In this year's television broadcasts of the "Billboard Music Awards," some of the young performers -- whether in spontaneous exuberation, or in a more calculated effort to bolster their credentials as anti-establishment rebels -- behaved badly. They said some bad words.
Now, few who have listened to the repertoire of the artists being honored could pretend any real shock. The clean-cut types who used to perform "The Surrey with the Fringe On Top" on "The Lawrence Welk Show" appear to have been shut out in this year's balloting, entirely.
But the Federal Communications Commission could not be expected to just sit back and allow such evidence of our changing cultural mores to go unchallenged.
Oh no. The FCC promptly left off listening to their old Arthur Godfrey recordings and assessed fines against the broadcasters for both airings of the music show, under their "fleeting expletives" policy.
After all, it's the commission's duty "to protect families from indecent language on television and radio when children are likely to be in the audience," explains FCC Chairman Kevin Martin.

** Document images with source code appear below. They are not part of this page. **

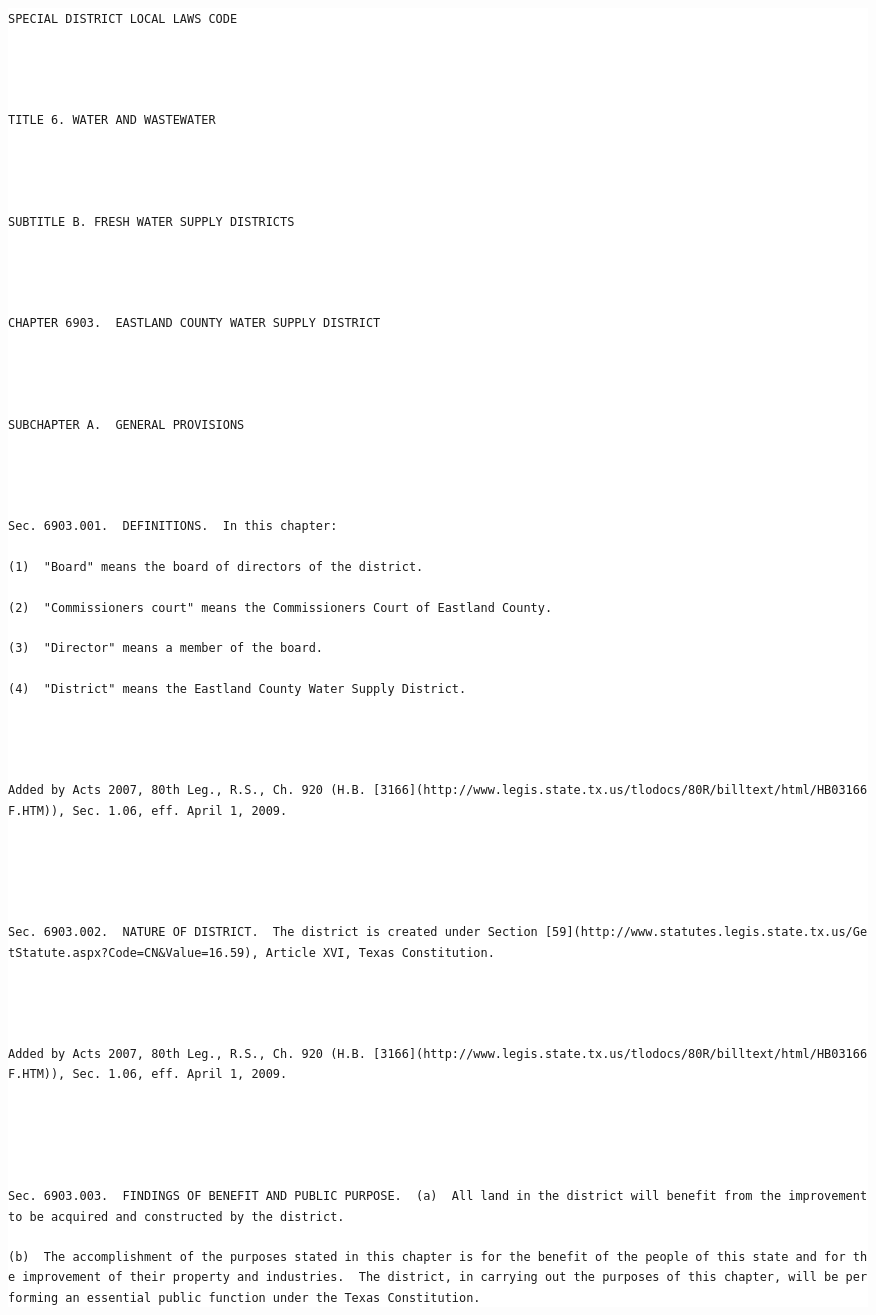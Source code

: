﻿
    
    
    	
    					
    
    
    SPECIAL DISTRICT LOCAL LAWS CODE
    
      
    
    
    TITLE 6. WATER AND WASTEWATER
    
      
    
    
    SUBTITLE B. FRESH WATER SUPPLY DISTRICTS
    
      
    
    
    CHAPTER 6903.  EASTLAND COUNTY WATER SUPPLY DISTRICT
    
      
    
    
    SUBCHAPTER A.  GENERAL PROVISIONS
    
      
    
    
    Sec. 6903.001.  DEFINITIONS.  In this chapter:
    
    (1)  "Board" means the board of directors of the district.
    
    (2)  "Commissioners court" means the Commissioners Court of Eastland County.
    
    (3)  "Director" means a member of the board.
    
    (4)  "District" means the Eastland County Water Supply District.
    
    
    
    
    Added by Acts 2007, 80th Leg., R.S., Ch. 920 (H.B. [3166](http://www.legis.state.tx.us/tlodocs/80R/billtext/html/HB03166F.HTM)), Sec. 1.06, eff. April 1, 2009.
    
    
    
    
    
    Sec. 6903.002.  NATURE OF DISTRICT.  The district is created under Section [59](http://www.statutes.legis.state.tx.us/GetStatute.aspx?Code=CN&Value=16.59), Article XVI, Texas Constitution.
    
    
    
    
    Added by Acts 2007, 80th Leg., R.S., Ch. 920 (H.B. [3166](http://www.legis.state.tx.us/tlodocs/80R/billtext/html/HB03166F.HTM)), Sec. 1.06, eff. April 1, 2009.
    
    
    
    
    
    Sec. 6903.003.  FINDINGS OF BENEFIT AND PUBLIC PURPOSE.  (a)  All land in the district will benefit from the improvement to be acquired and constructed by the district.
    
    (b)  The accomplishment of the purposes stated in this chapter is for the benefit of the people of this state and for the improvement of their property and industries.  The district, in carrying out the purposes of this chapter, will be performing an essential public function under the Texas Constitution.
    
    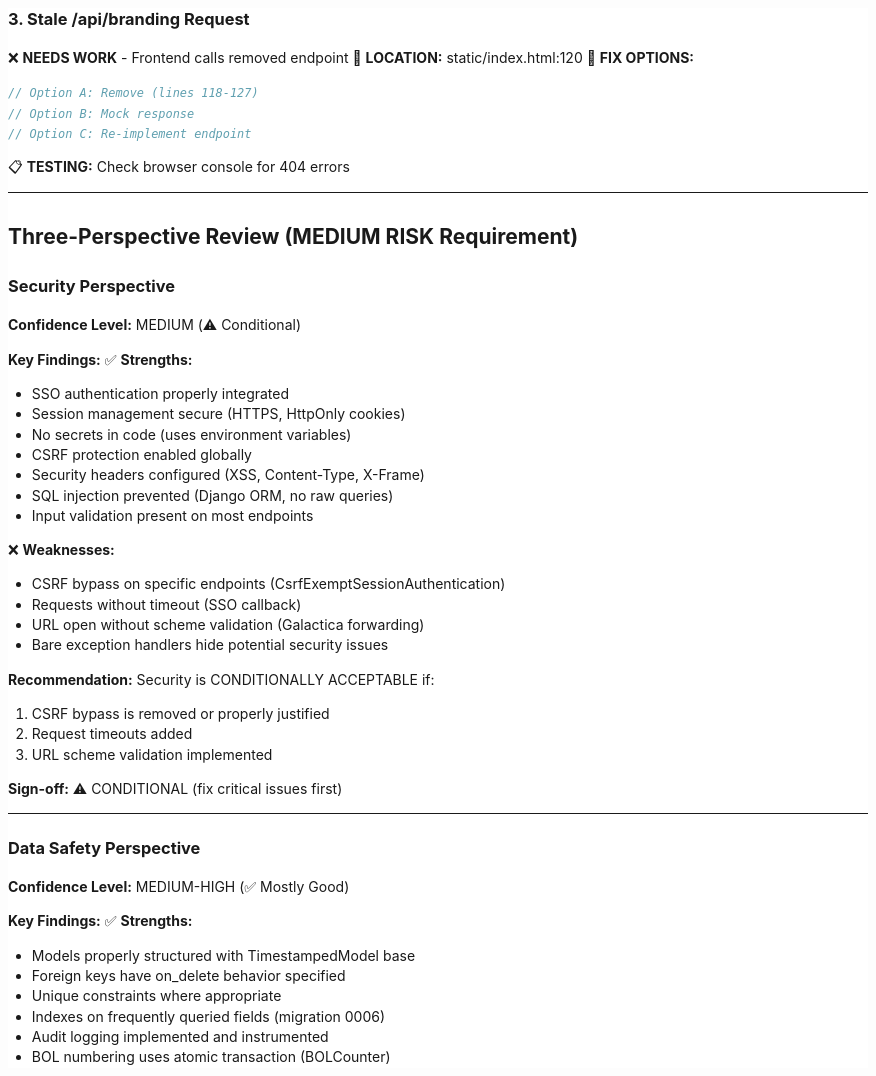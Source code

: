 ### 3. Stale /api/branding Request
❌ **NEEDS WORK** - Frontend calls removed endpoint
📍 **LOCATION:** static/index.html:120
🔧 **FIX OPTIONS:**
```javascript
// Option A: Remove (lines 118-127)
// Option B: Mock response
// Option C: Re-implement endpoint
```
📋 **TESTING:** Check browser console for 404 errors

---

## Three-Perspective Review (MEDIUM RISK Requirement)

### Security Perspective
**Confidence Level:** MEDIUM (⚠️ Conditional)

**Key Findings:**
✅ **Strengths:**
- SSO authentication properly integrated
- Session management secure (HTTPS, HttpOnly cookies)
- No secrets in code (uses environment variables)
- CSRF protection enabled globally
- Security headers configured (XSS, Content-Type, X-Frame)
- SQL injection prevented (Django ORM, no raw queries)
- Input validation present on most endpoints

❌ **Weaknesses:**
- CSRF bypass on specific endpoints (CsrfExemptSessionAuthentication)
- Requests without timeout (SSO callback)
- URL open without scheme validation (Galactica forwarding)
- Bare exception handlers hide potential security issues

**Recommendation:** Security is CONDITIONALLY ACCEPTABLE if:
1. CSRF bypass is removed or properly justified
2. Request timeouts added
3. URL scheme validation implemented

**Sign-off:** ⚠️ CONDITIONAL (fix critical issues first)

---

### Data Safety Perspective
**Confidence Level:** MEDIUM-HIGH (✅ Mostly Good)

**Key Findings:**
✅ **Strengths:**
- Models properly structured with TimestampedModel base
- Foreign keys have on_delete behavior specified
- Unique constraints where appropriate
- Indexes on frequently queried fields (migration 0006)
- Audit logging implemented and instrumented
- BOL numbering uses atomic transaction (BOLCounter)
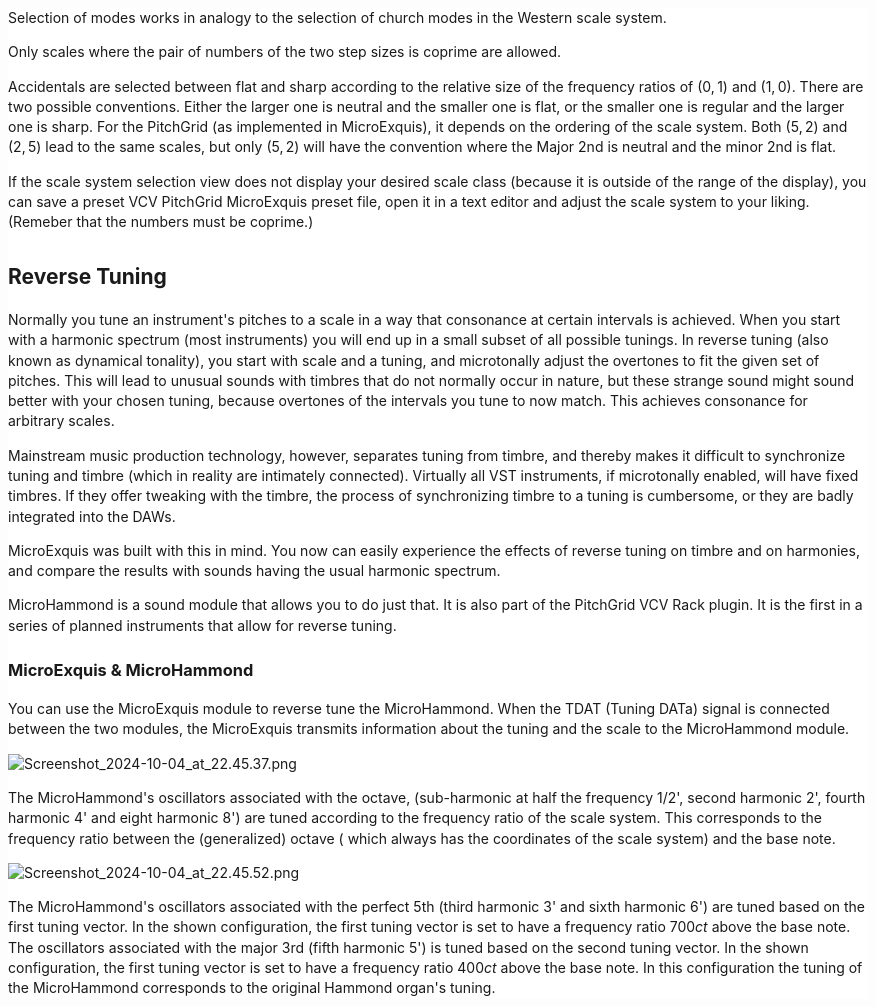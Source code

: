 Selection of modes works in analogy to the selection of church modes in the Western scale system.

Only scales where the pair of numbers of the two step sizes is coprime are allowed.

Accidentals are selected between flat and sharp according to the relative size of the frequency ratios of $(0,1)$ and $(1,0)$. There are two possible conventions. Either the larger one is neutral and the smaller one is flat, or the smaller one is regular and the larger one is sharp. For the PitchGrid (as implemented in MicroExquis), it depends on the ordering of the scale system. Both $(5,2)$ and $(2,5)$ lead to the same scales, but only $(5,2)$ will have the convention where the Major 2nd is neutral and the minor 2nd is flat.

If the scale system selection view does not display your desired scale class (because it is outside of the range of the display), you can save a preset VCV PitchGrid MicroExquis preset file, open it in a text editor and adjust the scale system to your liking. (Remeber that the numbers must be coprime.) 

## Reverse Tuning
Normally you tune an instrument's pitches to a scale in a way that consonance at certain intervals is achieved. When you start with a harmonic spectrum (most instruments) you will end up in a small subset of all possible tunings. In reverse tuning (also known as dynamical tonality), you start with scale and a tuning, and microtonally adjust the overtones to fit the given set of pitches. This will lead to unusual sounds with timbres that do not normally occur in nature, but these strange sound might sound better with your chosen tuning, because overtones of the intervals you tune to now match. This achieves consonance for arbitrary scales. 

Mainstream music production technology, however, separates tuning from timbre, and thereby makes it difficult to synchronize tuning and timbre (which  in reality are intimately connected). Virtually all VST instruments, if microtonally enabled, will have fixed timbres. If they offer tweaking with the timbre, the process of synchronizing timbre to a tuning is cumbersome, or they are badly integrated into the DAWs. 

MicroExquis was built with this in mind. You now can easily experience the effects of reverse tuning on timbre and on harmonies, and compare the results with sounds having the usual harmonic spectrum. 

MicroHammond is a sound module that allows you to do just that. It is also part of the PitchGrid VCV Rack plugin. It is the first in a series of planned instruments that allow for reverse tuning. 

### MicroExquis & MicroHammond
You can use the MicroExquis module to reverse tune the MicroHammond. When the TDAT (Tuning DATa) signal is connected between the two modules, the MicroExquis transmits information about the tuning and the scale to the MicroHammond module. 

![Screenshot_2024-10-04_at_22.45.37.png](docs/images/Screenshot_2024-10-04_at_22.45.37.png "600")

The MicroHammond's oscillators associated with the octave, (sub-harmonic at half the frequency 1/2', second harmonic 2', fourth harmonic 4' and eight harmonic 8') are tuned according to the frequency ratio of the scale system. This corresponds to the frequency ratio between the (generalized) octave ( which always has the coordinates of the scale system) and the base note.

![Screenshot_2024-10-04_at_22.45.52.png](docs/images/Screenshot_2024-10-04_at_22.45.52.png "600")

The MicroHammond's oscillators associated with the perfect 5th (third harmonic 3' and sixth harmonic 6') are tuned based on the first tuning vector. In the shown configuration, the first tuning vector is set to have a frequency ratio $700ct$ above the base note. The oscillators associated with the major 3rd (fifth harmonic 5') is tuned based on the second tuning vector. In the shown configuration, the first tuning vector is set to have a frequency ratio $400ct$ above the base note. In this configuration the tuning of the MicroHammond corresponds to the original Hammond organ's tuning.
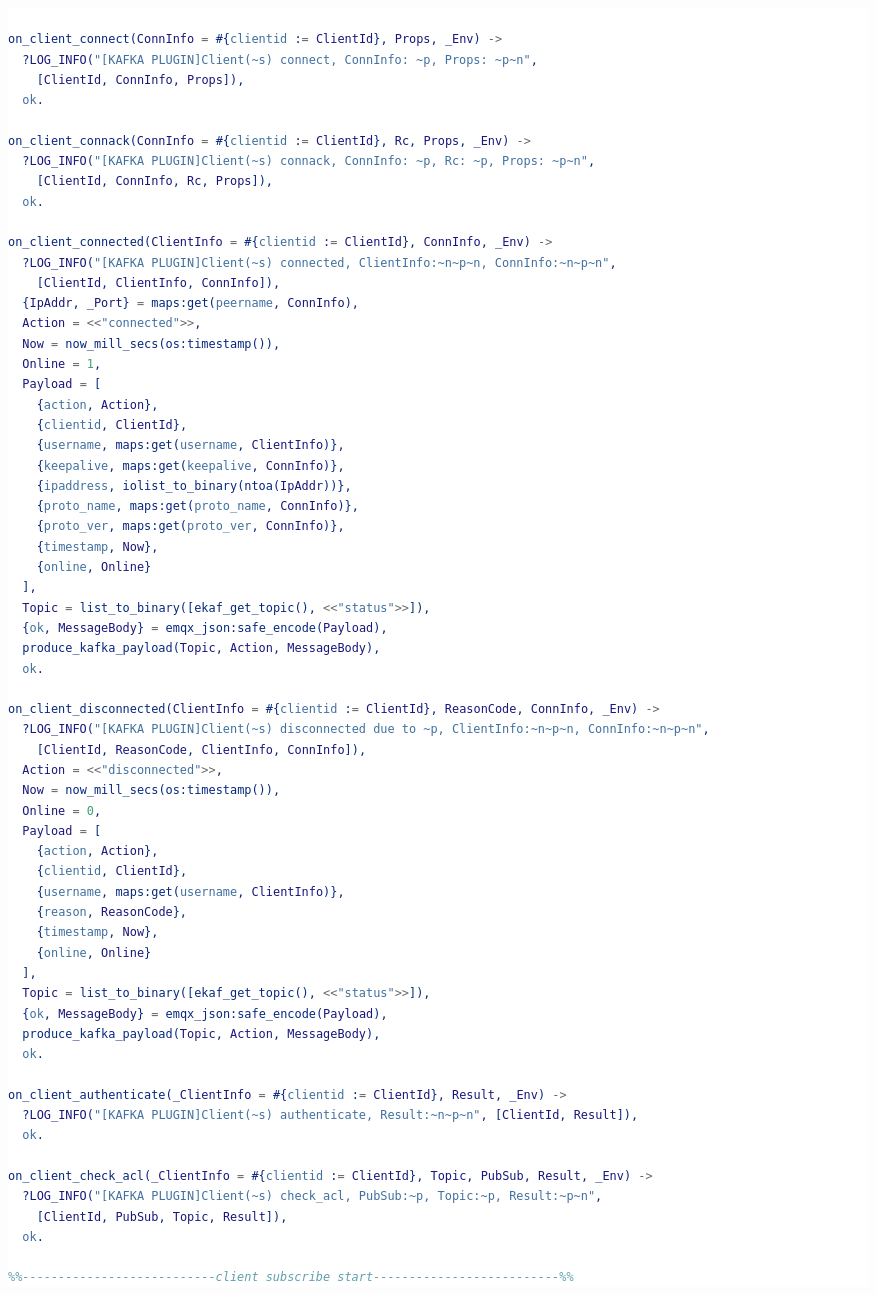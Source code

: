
 ```erlang

on_client_connect(ConnInfo = #{clientid := ClientId}, Props, _Env) ->
  ?LOG_INFO("[KAFKA PLUGIN]Client(~s) connect, ConnInfo: ~p, Props: ~p~n",
    [ClientId, ConnInfo, Props]),
  ok.

on_client_connack(ConnInfo = #{clientid := ClientId}, Rc, Props, _Env) ->
  ?LOG_INFO("[KAFKA PLUGIN]Client(~s) connack, ConnInfo: ~p, Rc: ~p, Props: ~p~n",
    [ClientId, ConnInfo, Rc, Props]),
  ok.

on_client_connected(ClientInfo = #{clientid := ClientId}, ConnInfo, _Env) ->
  ?LOG_INFO("[KAFKA PLUGIN]Client(~s) connected, ClientInfo:~n~p~n, ConnInfo:~n~p~n",
    [ClientId, ClientInfo, ConnInfo]),
  {IpAddr, _Port} = maps:get(peername, ConnInfo),
  Action = <<"connected">>,
  Now = now_mill_secs(os:timestamp()),
  Online = 1,
  Payload = [
    {action, Action},
    {clientid, ClientId},
    {username, maps:get(username, ClientInfo)},
    {keepalive, maps:get(keepalive, ConnInfo)},
    {ipaddress, iolist_to_binary(ntoa(IpAddr))},
    {proto_name, maps:get(proto_name, ConnInfo)},
    {proto_ver, maps:get(proto_ver, ConnInfo)},
    {timestamp, Now},
    {online, Online}
  ],
  Topic = list_to_binary([ekaf_get_topic(), <<"status">>]),
  {ok, MessageBody} = emqx_json:safe_encode(Payload),
  produce_kafka_payload(Topic, Action, MessageBody),
  ok.

on_client_disconnected(ClientInfo = #{clientid := ClientId}, ReasonCode, ConnInfo, _Env) ->
  ?LOG_INFO("[KAFKA PLUGIN]Client(~s) disconnected due to ~p, ClientInfo:~n~p~n, ConnInfo:~n~p~n",
    [ClientId, ReasonCode, ClientInfo, ConnInfo]),
  Action = <<"disconnected">>,
  Now = now_mill_secs(os:timestamp()),
  Online = 0,
  Payload = [
    {action, Action},
    {clientid, ClientId},
    {username, maps:get(username, ClientInfo)},
    {reason, ReasonCode},
    {timestamp, Now},
    {online, Online}
  ],
  Topic = list_to_binary([ekaf_get_topic(), <<"status">>]),
  {ok, MessageBody} = emqx_json:safe_encode(Payload),
  produce_kafka_payload(Topic, Action, MessageBody),
  ok.

on_client_authenticate(_ClientInfo = #{clientid := ClientId}, Result, _Env) ->
  ?LOG_INFO("[KAFKA PLUGIN]Client(~s) authenticate, Result:~n~p~n", [ClientId, Result]),
  ok.

on_client_check_acl(_ClientInfo = #{clientid := ClientId}, Topic, PubSub, Result, _Env) ->
  ?LOG_INFO("[KAFKA PLUGIN]Client(~s) check_acl, PubSub:~p, Topic:~p, Result:~p~n",
    [ClientId, PubSub, Topic, Result]),
  ok.

%%---------------------------client subscribe start--------------------------%%
```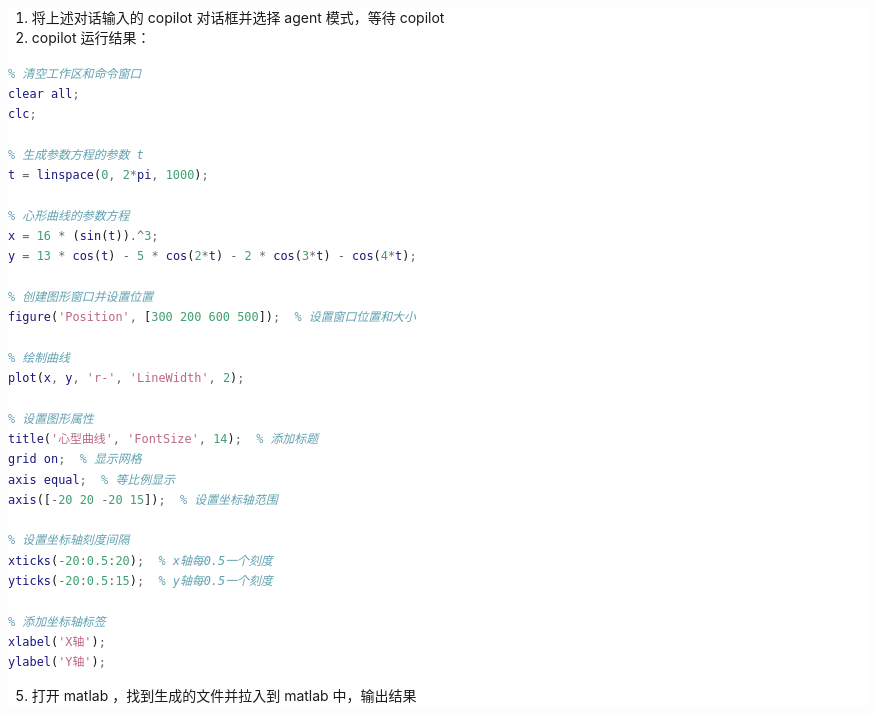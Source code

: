 1. 将上述对话输入的 copilot 对话框并选择 agent 模式，等待 copilot
2. copilot 运行结果：

```matlab
% 清空工作区和命令窗口
clear all;
clc;

% 生成参数方程的参数 t
t = linspace(0, 2*pi, 1000);

% 心形曲线的参数方程
x = 16 * (sin(t)).^3;
y = 13 * cos(t) - 5 * cos(2*t) - 2 * cos(3*t) - cos(4*t);

% 创建图形窗口并设置位置
figure('Position', [300 200 600 500]);  % 设置窗口位置和大小

% 绘制曲线
plot(x, y, 'r-', 'LineWidth', 2);

% 设置图形属性
title('心型曲线', 'FontSize', 14);  % 添加标题
grid on;  % 显示网格
axis equal;  % 等比例显示
axis([-20 20 -20 15]);  % 设置坐标轴范围

% 设置坐标轴刻度间隔
xticks(-20:0.5:20);  % x轴每0.5一个刻度
yticks(-20:0.5:15);  % y轴每0.5一个刻度

% 添加坐标轴标签
xlabel('X轴');
ylabel('Y轴');
```

5. 打开 matlab ，找到生成的文件并拉入到 matlab 中，输出结果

As in the familiar cartoon panel where the reader is challenged to note how many things are wrong here, we're tempted to count on our fingers.
No government agency is authorized by the Constitution to wash out our mouths with soap if we broadcast "bad words." If there ever was a justification for this peculiar agency, it was the notion that some independent mediator was needed to ration the limited available frequencies of the broadcast spectrum. But in today's age of satellite and cable broad- and narrow-casting, with the resulting hundreds of channels, that rationale is as quaint as insisting that we prepare our Ovaltine in our Little Orphan Annie shake-up mugs.
Quite sensibly, the broadcasters of the music awards appealed. In June, the 2nd U.S. Circuit Court of Appeals rejected by a 2-1 vote the agency's policies on so-called fleeting expletives.
The court was "skeptical that the commission can provide a reasoned explanation for its fleeting expletive regime that would pass constitutional muster."
The government plans to appeal to the U.S. Supreme Court. If the high court decides to hear the case, it will be its first review of broadcast speech in three decades.
It's customary to regret the tendency of an "activist court" to go beyond the narrow question at hand in an attempt to set social policy. But since the court feels free to do this whenever it sees a chance to expand government power, wouldn't it be refreshing if the justices were to accept this case, and (just this once) proceed to rule, "Even though it goes beyond the narrow question placed before us, we find the very existence of the FCC to be an absurd anachronism, violating by its very nature the freedoms of speech and of the press, and we therefore hereby abolish it"?